### Exercise brief
Set down each line of the data below exactly.

Dataset entries:
════════
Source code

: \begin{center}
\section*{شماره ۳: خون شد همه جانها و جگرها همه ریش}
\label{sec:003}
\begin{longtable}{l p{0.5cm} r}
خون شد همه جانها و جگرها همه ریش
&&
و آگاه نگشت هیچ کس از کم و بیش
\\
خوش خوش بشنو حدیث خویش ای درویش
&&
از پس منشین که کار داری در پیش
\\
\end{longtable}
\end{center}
════════
### Answer space
Source code

: \begin{center}
\section*{شماره ۳: خون شد همه جانها و جگرها همه ریش}
\label{sec:003}
\begin{longtable}{l p{0.5cm} r}
خون شد همه جانها و جگرها همه ریش
&&
و آگاه نگشت هیچ کس از کم و بیش
\\
خوش خوش بشنو حدیث خویش ای درویش
&&
از پس منشین که کار داری در پیش
\\
\end{longtable}
\end{center}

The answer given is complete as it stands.